**To do**
Take the line with "modelos de una" and every line after it in the data. Transcribe them exactly, through the last.

===== Input for this task

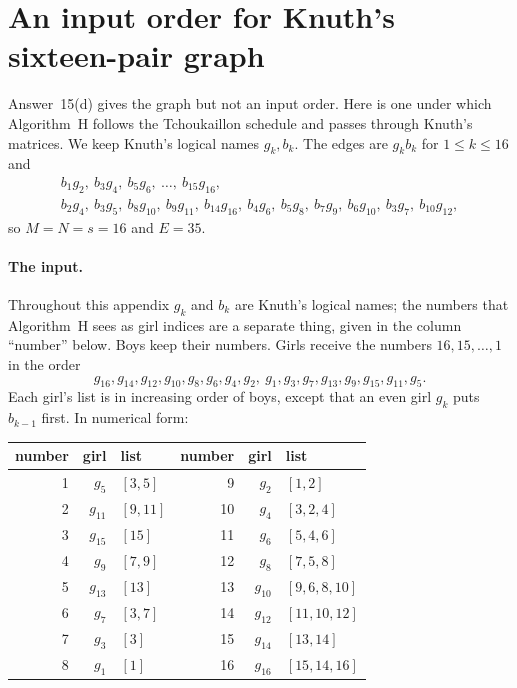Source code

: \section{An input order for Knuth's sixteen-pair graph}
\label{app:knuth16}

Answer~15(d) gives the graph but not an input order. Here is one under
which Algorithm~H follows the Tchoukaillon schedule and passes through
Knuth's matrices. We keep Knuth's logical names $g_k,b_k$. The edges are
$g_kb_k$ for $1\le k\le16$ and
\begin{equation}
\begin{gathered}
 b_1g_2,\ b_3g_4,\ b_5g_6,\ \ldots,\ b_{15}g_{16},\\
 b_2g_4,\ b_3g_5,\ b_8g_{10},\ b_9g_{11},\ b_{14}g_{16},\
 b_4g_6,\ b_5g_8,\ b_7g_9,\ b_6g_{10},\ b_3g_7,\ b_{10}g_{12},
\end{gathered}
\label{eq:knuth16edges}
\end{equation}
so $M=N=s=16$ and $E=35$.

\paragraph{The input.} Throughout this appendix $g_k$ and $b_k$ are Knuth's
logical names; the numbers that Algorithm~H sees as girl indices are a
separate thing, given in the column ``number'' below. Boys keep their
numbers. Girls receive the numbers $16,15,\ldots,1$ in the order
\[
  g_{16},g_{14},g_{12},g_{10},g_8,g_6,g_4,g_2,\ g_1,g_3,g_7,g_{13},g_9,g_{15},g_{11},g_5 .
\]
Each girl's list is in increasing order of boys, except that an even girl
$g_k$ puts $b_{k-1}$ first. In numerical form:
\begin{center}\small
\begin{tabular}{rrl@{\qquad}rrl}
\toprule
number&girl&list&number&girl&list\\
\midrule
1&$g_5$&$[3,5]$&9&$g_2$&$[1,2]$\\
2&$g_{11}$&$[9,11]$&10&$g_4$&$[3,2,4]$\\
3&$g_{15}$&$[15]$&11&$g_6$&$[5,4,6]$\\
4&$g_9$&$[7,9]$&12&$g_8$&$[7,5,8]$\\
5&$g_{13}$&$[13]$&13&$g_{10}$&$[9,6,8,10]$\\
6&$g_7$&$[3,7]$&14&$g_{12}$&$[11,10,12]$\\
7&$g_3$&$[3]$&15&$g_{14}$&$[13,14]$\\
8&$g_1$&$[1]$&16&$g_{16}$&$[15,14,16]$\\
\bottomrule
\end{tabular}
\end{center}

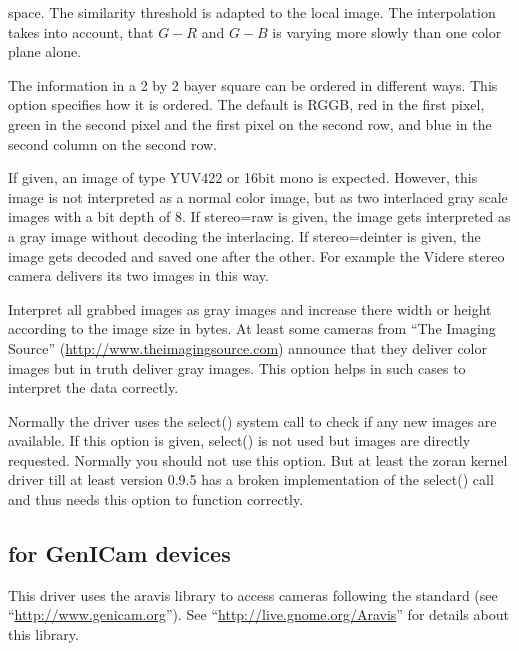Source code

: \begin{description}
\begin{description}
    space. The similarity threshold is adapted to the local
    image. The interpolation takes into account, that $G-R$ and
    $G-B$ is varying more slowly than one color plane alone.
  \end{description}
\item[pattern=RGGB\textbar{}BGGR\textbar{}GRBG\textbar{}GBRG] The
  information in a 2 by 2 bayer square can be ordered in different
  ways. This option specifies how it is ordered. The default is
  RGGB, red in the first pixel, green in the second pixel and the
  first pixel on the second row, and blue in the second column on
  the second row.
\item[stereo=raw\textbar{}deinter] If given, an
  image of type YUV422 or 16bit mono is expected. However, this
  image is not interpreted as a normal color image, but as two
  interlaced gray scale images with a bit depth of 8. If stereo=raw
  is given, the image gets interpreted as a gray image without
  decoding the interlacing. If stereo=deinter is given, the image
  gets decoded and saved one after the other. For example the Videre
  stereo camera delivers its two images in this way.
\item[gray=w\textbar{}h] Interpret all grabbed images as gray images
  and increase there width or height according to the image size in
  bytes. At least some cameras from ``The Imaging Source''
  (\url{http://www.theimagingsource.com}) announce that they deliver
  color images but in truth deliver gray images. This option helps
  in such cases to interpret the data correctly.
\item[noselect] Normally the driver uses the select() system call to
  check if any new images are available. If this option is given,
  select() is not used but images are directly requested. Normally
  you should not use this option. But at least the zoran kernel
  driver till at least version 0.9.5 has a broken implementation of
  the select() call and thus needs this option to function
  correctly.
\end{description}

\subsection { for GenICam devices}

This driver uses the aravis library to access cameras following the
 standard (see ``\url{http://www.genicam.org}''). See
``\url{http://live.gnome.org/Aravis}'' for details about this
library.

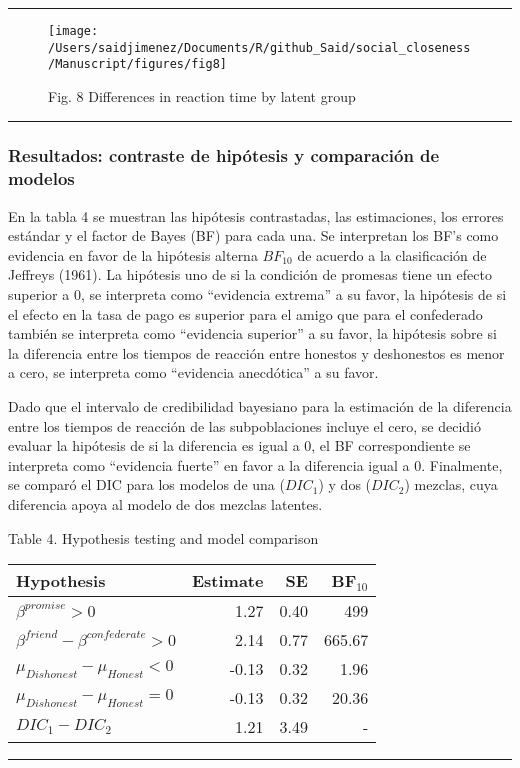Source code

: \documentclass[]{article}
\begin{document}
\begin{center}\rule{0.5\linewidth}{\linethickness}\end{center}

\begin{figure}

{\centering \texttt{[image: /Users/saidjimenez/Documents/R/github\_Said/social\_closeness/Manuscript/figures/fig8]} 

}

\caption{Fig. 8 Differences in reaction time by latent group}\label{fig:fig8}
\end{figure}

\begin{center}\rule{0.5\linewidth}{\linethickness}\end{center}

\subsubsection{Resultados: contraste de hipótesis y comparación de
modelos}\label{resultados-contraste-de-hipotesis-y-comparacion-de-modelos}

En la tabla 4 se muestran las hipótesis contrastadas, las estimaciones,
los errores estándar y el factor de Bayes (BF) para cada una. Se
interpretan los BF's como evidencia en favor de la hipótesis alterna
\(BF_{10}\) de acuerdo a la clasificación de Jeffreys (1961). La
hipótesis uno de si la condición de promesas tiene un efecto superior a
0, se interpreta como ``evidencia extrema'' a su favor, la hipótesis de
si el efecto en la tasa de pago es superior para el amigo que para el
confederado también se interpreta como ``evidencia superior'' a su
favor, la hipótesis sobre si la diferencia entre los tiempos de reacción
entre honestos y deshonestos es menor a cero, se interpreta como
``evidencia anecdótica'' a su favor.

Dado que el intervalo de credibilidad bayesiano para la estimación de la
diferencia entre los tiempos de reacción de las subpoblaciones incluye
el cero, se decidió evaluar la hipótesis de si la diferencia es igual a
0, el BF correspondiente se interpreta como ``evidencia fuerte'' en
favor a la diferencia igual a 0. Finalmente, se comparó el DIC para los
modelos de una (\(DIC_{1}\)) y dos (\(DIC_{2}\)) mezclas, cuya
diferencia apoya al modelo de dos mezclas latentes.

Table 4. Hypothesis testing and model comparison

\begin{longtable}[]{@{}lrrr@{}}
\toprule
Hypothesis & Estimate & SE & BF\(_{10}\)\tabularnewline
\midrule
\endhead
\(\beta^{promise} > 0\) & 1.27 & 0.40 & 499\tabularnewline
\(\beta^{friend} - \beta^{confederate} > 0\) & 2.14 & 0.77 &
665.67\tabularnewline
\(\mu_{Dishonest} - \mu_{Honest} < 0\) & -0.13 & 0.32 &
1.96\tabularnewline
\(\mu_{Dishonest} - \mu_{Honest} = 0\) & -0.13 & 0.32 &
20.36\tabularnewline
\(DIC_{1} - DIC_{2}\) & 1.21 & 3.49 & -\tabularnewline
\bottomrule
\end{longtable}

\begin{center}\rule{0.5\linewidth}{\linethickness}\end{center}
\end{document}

==========

**Exercise result**
modelos de una (\(DIC_{1}\)) y dos (\(DIC_{2}\)) mezclas, cuya
diferencia apoya al modelo de dos mezclas latentes.

Table 4. Hypothesis testing and model comparison

\begin{longtable}[]{@{}lrrr@{}}
\toprule
Hypothesis & Estimate & SE & BF\(_{10}\)\tabularnewline
\midrule
\endhead
\(\beta^{promise} > 0\) & 1.27 & 0.40 & 499\tabularnewline
\(\beta^{friend} - \beta^{confederate} > 0\) & 2.14 & 0.77 &
665.67\tabularnewline
\(\mu_{Dishonest} - \mu_{Honest} < 0\) & -0.13 & 0.32 &
1.96\tabularnewline
\(\mu_{Dishonest} - \mu_{Honest} = 0\) & -0.13 & 0.32 &
20.36\tabularnewline
\(DIC_{1} - DIC_{2}\) & 1.21 & 3.49 & -\tabularnewline
\bottomrule
\end{longtable}

\begin{center}\rule{0.5\linewidth}{\linethickness}\end{center}
\end{document}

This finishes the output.